I am sure that it gets boring like any other job, but being involved in destructive testing just sounds like way too much fun. ;D


----------



## lilmsmaggie (Dec 5, 2014)

I'm not an engineer, so I don't know what the heck I'm talking about but IMHO, Kai's demonstration (I'm hesitant to refer to it as a test), would be more convincing, if he had subjected the Gitzo to low temperatures for a few hours before his tripod throwing escapade. Not to say that the Gitzo would not have endured the thrashing after being subjected to cold --but subjecting the Gitzo, to say temperatures in the low to mid '30's (temperatures that are not uncommon during long imaging sessions e.g., nightsky, astrophotography), would for me anyway, given a far more convincing test of the Gitzo's CF sensitivity to temperature change and tensile toughness. 

I doubt that CF tripods are constructed entirely of 100% CF. Most likely there are composite materials and polymers used to reinforce the CF; it may be that these other materials become brittle. 

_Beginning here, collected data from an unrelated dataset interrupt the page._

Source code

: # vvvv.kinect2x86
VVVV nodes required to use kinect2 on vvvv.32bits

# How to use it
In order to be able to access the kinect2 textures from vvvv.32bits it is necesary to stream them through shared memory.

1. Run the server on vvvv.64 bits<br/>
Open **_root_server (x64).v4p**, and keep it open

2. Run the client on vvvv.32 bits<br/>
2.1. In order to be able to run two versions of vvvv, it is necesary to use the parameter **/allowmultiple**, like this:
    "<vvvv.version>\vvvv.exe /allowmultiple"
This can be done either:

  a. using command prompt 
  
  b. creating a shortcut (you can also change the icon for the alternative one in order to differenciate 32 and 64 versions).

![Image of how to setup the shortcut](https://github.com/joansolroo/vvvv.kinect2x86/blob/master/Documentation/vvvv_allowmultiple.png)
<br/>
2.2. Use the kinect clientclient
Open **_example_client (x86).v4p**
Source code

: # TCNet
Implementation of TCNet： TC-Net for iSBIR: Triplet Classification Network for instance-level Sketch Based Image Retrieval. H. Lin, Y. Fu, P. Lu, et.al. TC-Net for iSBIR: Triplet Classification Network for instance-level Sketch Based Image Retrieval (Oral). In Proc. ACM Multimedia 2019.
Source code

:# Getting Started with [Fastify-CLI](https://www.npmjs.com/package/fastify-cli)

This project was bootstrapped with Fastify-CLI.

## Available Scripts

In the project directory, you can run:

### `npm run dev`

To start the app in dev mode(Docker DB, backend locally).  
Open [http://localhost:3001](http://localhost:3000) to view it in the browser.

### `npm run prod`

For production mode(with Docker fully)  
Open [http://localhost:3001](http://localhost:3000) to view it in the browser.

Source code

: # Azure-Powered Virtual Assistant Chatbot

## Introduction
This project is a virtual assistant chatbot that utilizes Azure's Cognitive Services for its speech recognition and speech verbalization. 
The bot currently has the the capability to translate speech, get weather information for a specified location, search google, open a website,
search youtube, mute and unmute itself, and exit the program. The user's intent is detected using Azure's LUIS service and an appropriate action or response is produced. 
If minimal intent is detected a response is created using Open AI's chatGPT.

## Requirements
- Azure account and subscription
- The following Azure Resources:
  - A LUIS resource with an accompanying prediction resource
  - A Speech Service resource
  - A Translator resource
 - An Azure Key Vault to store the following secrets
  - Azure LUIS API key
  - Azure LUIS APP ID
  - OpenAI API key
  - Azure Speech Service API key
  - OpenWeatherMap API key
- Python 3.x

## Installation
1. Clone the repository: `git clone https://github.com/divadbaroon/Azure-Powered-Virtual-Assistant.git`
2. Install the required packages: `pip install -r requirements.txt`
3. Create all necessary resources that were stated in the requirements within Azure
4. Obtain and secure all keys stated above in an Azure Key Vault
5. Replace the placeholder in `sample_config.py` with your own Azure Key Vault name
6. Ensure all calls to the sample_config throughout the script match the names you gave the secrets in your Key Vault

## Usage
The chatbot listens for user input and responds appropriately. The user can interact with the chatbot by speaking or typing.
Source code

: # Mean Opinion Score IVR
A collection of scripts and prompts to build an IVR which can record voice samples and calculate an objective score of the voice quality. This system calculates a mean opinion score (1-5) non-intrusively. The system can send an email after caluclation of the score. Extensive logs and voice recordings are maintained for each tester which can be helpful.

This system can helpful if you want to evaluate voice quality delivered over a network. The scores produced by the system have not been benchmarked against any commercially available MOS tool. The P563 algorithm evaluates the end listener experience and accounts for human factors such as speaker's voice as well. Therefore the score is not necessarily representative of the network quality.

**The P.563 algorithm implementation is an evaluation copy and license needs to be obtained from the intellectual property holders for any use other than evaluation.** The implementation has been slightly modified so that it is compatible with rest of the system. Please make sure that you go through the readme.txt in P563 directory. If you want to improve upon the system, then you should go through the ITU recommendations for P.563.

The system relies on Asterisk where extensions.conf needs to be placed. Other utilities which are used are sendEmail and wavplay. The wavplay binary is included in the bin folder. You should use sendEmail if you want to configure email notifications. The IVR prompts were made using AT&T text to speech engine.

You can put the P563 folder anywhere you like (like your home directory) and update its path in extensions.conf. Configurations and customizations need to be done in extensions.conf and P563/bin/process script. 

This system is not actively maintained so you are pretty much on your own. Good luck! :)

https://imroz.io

At best, Kai's demonstration served to point out that --"you get what you pay for."





Coldhands said:


> It seems to me that CFRP's tendency toward brittle failure is being greatly exaggerated. It is true that the failure mode for most carbon composites is brittle, rather than ductile, and that it has a low impact toughness compared to aluminium. However, the failure mode says nothing about the stress required to trigger a failure.
> 
> It's difficult to obtain figures for the mechanical properties of CFRP because they are so many factors that affect them (different fibres, different polymer matrices, different weaves), but a representative example of CFRP should have an ultimate tensile strength of around 600 MPa. Compare this to 6061 aluminium (a very widely-used alloy) with a T-4 heat treatment which has an ultimate tensile strength of 241 MPa. This means that the an aluminium specimen has suffered total failure (not just bent) at less than half the stress of a CFRP one. Also note that the aluminium has a yield strength (point at which deformation becomes permanent) of just 145 MPa.
> 
> ...


----------



## ray5 (Dec 5, 2014)

ray5 said:


> Any suggestions for the adjustable cord/strap?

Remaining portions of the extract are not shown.